Bologna FC
Bologna-Lazio, l’analisi di Tedesco e i segnali per il mercato
La voglia di cercare soluzioni da parte di Tedesco, la necessità di averle anche dal mercato: un post Bologna-Lazio di riflessioni in quel di Casteldebole
Non quello che sognava, e su questo possiamo metterci la mano sul fuoco. Domenico Tedesco non si era immaginato di certo questo Bologna-Lazio come sua prima volta in Serie A: come lui, questo Bologna-Lazio se lo immaginavano in pochi. E allora il tecnico ha cercato di correre subito ai ripari, analizzando la partita e cercando soluzioni che possano far ripartire già da lunedì contro l’Atalanta: la verità, però, è che quest’ultime dovrebbero venire dal mercato.
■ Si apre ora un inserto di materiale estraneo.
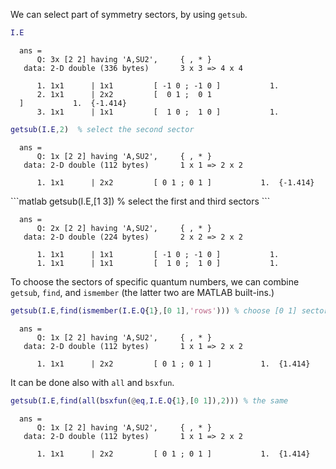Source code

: We can select part of symmetry sectors, by using <span style="font-family: monospace; font-size:.85em">getsub</span>.
```matlab
I.E
```

<div style="margin:1em"><span style="font-family: monospace; font-size:.85em">ans = <br>
&nbsp;&nbsp;&nbsp;&nbsp;Q: 3x [2 2] having 'A,SU2',&nbsp;&nbsp;&nbsp;&nbsp;&nbsp;{ , * }&nbsp;&nbsp;&nbsp;<br>
&nbsp;data: 2-D double (336 bytes)&nbsp;&nbsp;&nbsp;&nbsp;&nbsp;&nbsp;&nbsp;3 x 3 => 4 x 4<br>
<br>
&nbsp;&nbsp;&nbsp;&nbsp;1. 1x1&nbsp;&nbsp;&nbsp;&nbsp;&nbsp;&nbsp;|&nbsp;1x1 &nbsp;&nbsp;&nbsp;&nbsp;&nbsp;&nbsp;&nbsp;&nbsp;[ -1 0 ; -1 0 ]&nbsp;&nbsp;&nbsp;&nbsp;&nbsp;&nbsp;&nbsp;&nbsp;&nbsp;&nbsp;&nbsp;1.<br>
&nbsp;&nbsp;&nbsp;&nbsp;2. 1x1&nbsp;&nbsp;&nbsp;&nbsp;&nbsp;&nbsp;|&nbsp;2x2 &nbsp;&nbsp;&nbsp;&nbsp;&nbsp;&nbsp;&nbsp;&nbsp;[ &nbsp;0 1 ; &nbsp;0 1 ]&nbsp;&nbsp;&nbsp;&nbsp;&nbsp;&nbsp;&nbsp;&nbsp;&nbsp;&nbsp;&nbsp;1.&nbsp;&nbsp;{-1.414}<br>
&nbsp;&nbsp;&nbsp;&nbsp;3. 1x1&nbsp;&nbsp;&nbsp;&nbsp;&nbsp;&nbsp;|&nbsp;1x1 &nbsp;&nbsp;&nbsp;&nbsp;&nbsp;&nbsp;&nbsp;&nbsp;[ &nbsp;1 0 ; &nbsp;1 0  ]&nbsp;&nbsp;&nbsp;&nbsp;&nbsp;&nbsp;&nbsp;&nbsp;&nbsp;&nbsp;&nbsp;1.<br></span></div>

```matlab
getsub(I.E,2)  % select the second sector 
```

<div style="margin:1em"><span style="font-family: monospace; font-size:.85em">ans = <br>
&nbsp;&nbsp;&nbsp;&nbsp;Q: 1x [2 2] having 'A,SU2',&nbsp;&nbsp;&nbsp;&nbsp;&nbsp;{ , * }&nbsp;&nbsp;&nbsp;<br>
&nbsp;data: 2-D double (112 bytes)&nbsp;&nbsp;&nbsp;&nbsp;&nbsp;&nbsp;&nbsp;1 x 1 => 2 x 2<br>
<br>
&nbsp;&nbsp;&nbsp;&nbsp;1. 1x1&nbsp;&nbsp;&nbsp;&nbsp;&nbsp;&nbsp;|&nbsp;2x2 &nbsp;&nbsp;&nbsp;&nbsp;&nbsp;&nbsp;&nbsp;&nbsp;[ 0 1 ; 0 1 ]&nbsp;&nbsp;&nbsp;&nbsp;&nbsp;&nbsp;&nbsp;&nbsp;&nbsp;&nbsp;&nbsp;1.&nbsp;&nbsp;{-1.414}</span></div>
```matlab
getsub(I.E,[1 3])  % select the first and third sectors 
```
<div style="margin:1em"><span style="font-family: monospace; font-size:.85em">ans = <br>
&nbsp;&nbsp;&nbsp;&nbsp;Q: 2x [2 2] having 'A,SU2',&nbsp;&nbsp;&nbsp;&nbsp;&nbsp;{ , * }&nbsp;&nbsp;&nbsp;<br>
&nbsp;data: 2-D double (224 bytes)&nbsp;&nbsp;&nbsp;&nbsp;&nbsp;&nbsp;&nbsp;2 x 2 => 2 x 2<br>
<br>
&nbsp;&nbsp;&nbsp;&nbsp;1. 1x1&nbsp;&nbsp;&nbsp;&nbsp;&nbsp;&nbsp;|&nbsp;1x1 &nbsp;&nbsp;&nbsp;&nbsp;&nbsp;&nbsp;&nbsp;&nbsp;[ -1 0 ; -1 0 ]&nbsp;&nbsp;&nbsp;&nbsp;&nbsp;&nbsp;&nbsp;&nbsp;&nbsp;&nbsp;&nbsp;1.<br>&nbsp;&nbsp;&nbsp;&nbsp;1. 1x1&nbsp;&nbsp;&nbsp;&nbsp;&nbsp;&nbsp;|&nbsp;1x1 &nbsp;&nbsp;&nbsp;&nbsp;&nbsp;&nbsp;&nbsp;&nbsp;[ &nbsp;1 0 ; &nbsp;1 0 ]&nbsp;&nbsp;&nbsp;&nbsp;&nbsp;&nbsp;&nbsp;&nbsp;&nbsp;&nbsp;&nbsp;1.</span></div>


To choose the sectors of specific quantum numbers, we can combine <span style="font-family: monospace; font-size:.85em">getsub</span>, <span style="font-family: monospace; font-size:.85em">find</span>, and <span style="font-family: monospace; font-size:.85em">ismember</span> (the latter two are MATLAB built-ins.)
```matlab
getsub(I.E,find(ismember(I.E.Q{1},[0 1],'rows'))) % choose [0 1] sector 
```
<div style="margin:1em"><span style="font-family: monospace; font-size:.85em">ans = <br>
&nbsp;&nbsp;&nbsp;&nbsp;Q: 1x [2 2] having 'A,SU2',&nbsp;&nbsp;&nbsp;&nbsp;&nbsp;{ , * }&nbsp;&nbsp;&nbsp;<br>
&nbsp;data: 2-D double (112 bytes)&nbsp;&nbsp;&nbsp;&nbsp;&nbsp;&nbsp;&nbsp;1 x 1 => 2 x 2<br>
<br>
&nbsp;&nbsp;&nbsp;&nbsp;1. 1x1&nbsp;&nbsp;&nbsp;&nbsp;&nbsp;&nbsp;|&nbsp;2x2 &nbsp;&nbsp;&nbsp;&nbsp;&nbsp;&nbsp;&nbsp;&nbsp;[ 0 1 ; 0 1 ]&nbsp;&nbsp;&nbsp;&nbsp;&nbsp;&nbsp;&nbsp;&nbsp;&nbsp;&nbsp;&nbsp;1.&nbsp;&nbsp;{1.414}</span></div>


It can be done also with <span style="font-family: monospace; font-size:.85em">all</span> and <span style="font-family: monospace; font-size:.85em">bsxfun</span>.
```matlab
getsub(I.E,find(all(bsxfun(@eq,I.E.Q{1},[0 1]),2))) % the same 
```
<div style="margin:1em"><span style="font-family: monospace; font-size:.85em">ans = <br>
&nbsp;&nbsp;&nbsp;&nbsp;Q: 1x [2 2] having 'A,SU2',&nbsp;&nbsp;&nbsp;&nbsp;&nbsp;{ , * }&nbsp;&nbsp;&nbsp;<br>
&nbsp;data: 2-D double (112 bytes)&nbsp;&nbsp;&nbsp;&nbsp;&nbsp;&nbsp;&nbsp;1 x 1 => 2 x 2<br>
<br>
&nbsp;&nbsp;&nbsp;&nbsp;1. 1x1&nbsp;&nbsp;&nbsp;&nbsp;&nbsp;&nbsp;|&nbsp;2x2 &nbsp;&nbsp;&nbsp;&nbsp;&nbsp;&nbsp;&nbsp;&nbsp;[ 0 1 ; 0 1 ]&nbsp;&nbsp;&nbsp;&nbsp;&nbsp;&nbsp;&nbsp;&nbsp;&nbsp;&nbsp;&nbsp;1.&nbsp;&nbsp;{1.414}</span></div>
Tedesco e l’analisi di Bologna-Lazio
Come riportato da Gianmarco Marchini su Il Resto del Carlino, Domenico Tedesco e il suo staff, al termine di Bologna-Lazio, hanno passato la serata a riguardare lo stesso match d’esordio. Nessuno stranezza qualcuno dirà: è il loro lavoro. Certo, ma è indice di come ci sia la consapevolezza di dover far qualcosa per raddrizzare una situazione.
Ci si aspettava questo? Non proprio. Non “no”, di certo. Perché, sempre come riportato da Marchini sul Carlino, d’altronde i Rossoblù nelle uscite di preseason avevano messo a segno 10 gol in sette partite: non di certo un bottino cospicuo, visti gli avversari. E qui sta anche la risposta nelle occasioni da gol create in Bologna-Lazio: 2.56 di xG contro lo 0.71 dei biancocelesti. La differenza sta che quell’unico gol “in canna” la Lazio lo ha concretizzato, il Bologna no.
Le soluzioni…dal mercato
Ecco, forse, da dove è partita l’analisi di Tedesco e i suoi uomini. Come concretizzare una mole di gioco che, evidentemente, porterebbe il Bologna a segnare. Anche se di gioco, in realtà, non se n’è visto molto: lo stesso Marchini, sempre sul Carlino, fa notare l’assenza di filtro a centrocampo e la giocata diretta sulla punta come soluzione più utilizzata. Non quello che ci si aspettava.
Ma, d’altronde, alcune soluzioni lo stesso Tedesco vorrebbe arrivassero dal mercato, ribadendolo in quel di Casteldebole. Ora, sembra necessario anche qualcosa in mezzo, oltre che un difensore centrale mancino. Due obblighi, o quasi, che si uniscono alla vicenda Rowe: importante ma, pare, non incedibile. E se dovesse perdere anche lui, allora Tedesco potrebbe cercare tutte le soluzioni che vuole, ma gli mancherebbe sempre qualcosa. E se manca qualcosa, è difficile chiedere in cambio altro.